• [Task objective]:
Return every line below exactly, without dropping any.

• [Record extracts]:
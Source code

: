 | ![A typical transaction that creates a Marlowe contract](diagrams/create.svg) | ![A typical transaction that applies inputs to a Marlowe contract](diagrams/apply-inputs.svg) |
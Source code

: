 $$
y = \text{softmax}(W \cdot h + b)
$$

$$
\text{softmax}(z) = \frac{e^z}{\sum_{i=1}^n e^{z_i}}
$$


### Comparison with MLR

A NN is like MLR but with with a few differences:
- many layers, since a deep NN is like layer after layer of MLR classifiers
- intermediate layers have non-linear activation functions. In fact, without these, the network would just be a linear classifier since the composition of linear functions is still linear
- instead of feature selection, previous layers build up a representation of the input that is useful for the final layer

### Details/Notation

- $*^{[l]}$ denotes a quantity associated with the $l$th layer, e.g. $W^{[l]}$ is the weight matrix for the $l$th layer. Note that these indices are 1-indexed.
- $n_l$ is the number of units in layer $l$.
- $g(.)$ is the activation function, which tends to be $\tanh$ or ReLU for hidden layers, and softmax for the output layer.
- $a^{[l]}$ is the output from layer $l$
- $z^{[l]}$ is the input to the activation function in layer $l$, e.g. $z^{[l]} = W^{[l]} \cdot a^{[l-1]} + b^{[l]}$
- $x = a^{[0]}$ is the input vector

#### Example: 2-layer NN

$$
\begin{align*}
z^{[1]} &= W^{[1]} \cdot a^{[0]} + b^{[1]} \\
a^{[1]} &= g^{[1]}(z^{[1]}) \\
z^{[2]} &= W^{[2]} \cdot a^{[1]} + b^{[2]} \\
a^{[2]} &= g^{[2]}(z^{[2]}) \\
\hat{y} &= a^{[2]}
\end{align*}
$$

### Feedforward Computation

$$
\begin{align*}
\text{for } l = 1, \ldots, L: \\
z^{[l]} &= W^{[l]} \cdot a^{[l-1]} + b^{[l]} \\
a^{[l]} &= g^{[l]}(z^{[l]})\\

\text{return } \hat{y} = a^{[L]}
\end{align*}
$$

• [Result of this exercise]:
Source code

: | ![A typical transaction that creates a Marlowe contract](diagrams/create.svg) | ![A typical transaction that applies inputs to a Marlowe contract](diagrams/apply-inputs.svg) |
Source code

: $$
y = \text{softmax}(W \cdot h + b)
$$

$$
\text{softmax}(z) = \frac{e^z}{\sum_{i=1}^n e^{z_i}}
$$


### Comparison with MLR

A NN is like MLR but with with a few differences:
- many layers, since a deep NN is like layer after layer of MLR classifiers
- intermediate layers have non-linear activation functions. In fact, without these, the network would just be a linear classifier since the composition of linear functions is still linear
- instead of feature selection, previous layers build up a representation of the input that is useful for the final layer

### Details/Notation

- $*^{[l]}$ denotes a quantity associated with the $l$th layer, e.g. $W^{[l]}$ is the weight matrix for the $l$th layer. Note that these indices are 1-indexed.
- $n_l$ is the number of units in layer $l$.
- $g(.)$ is the activation function, which tends to be $\tanh$ or ReLU for hidden layers, and softmax for the output layer.
- $a^{[l]}$ is the output from layer $l$
- $z^{[l]}$ is the input to the activation function in layer $l$, e.g. $z^{[l]} = W^{[l]} \cdot a^{[l-1]} + b^{[l]}$
- $x = a^{[0]}$ is the input vector

#### Example: 2-layer NN

$$
\begin{align*}
z^{[1]} &= W^{[1]} \cdot a^{[0]} + b^{[1]} \\
a^{[1]} &= g^{[1]}(z^{[1]}) \\
z^{[2]} &= W^{[2]} \cdot a^{[1]} + b^{[2]} \\
a^{[2]} &= g^{[2]}(z^{[2]}) \\
\hat{y} &= a^{[2]}
\end{align*}
$$

### Feedforward Computation

$$
\begin{align*}
\text{for } l = 1, \ldots, L: \\
z^{[l]} &= W^{[l]} \cdot a^{[l-1]} + b^{[l]} \\
a^{[l]} &= g^{[l]}(z^{[l]})\\

\text{return } \hat{y} = a^{[L]}
\end{align*}
$$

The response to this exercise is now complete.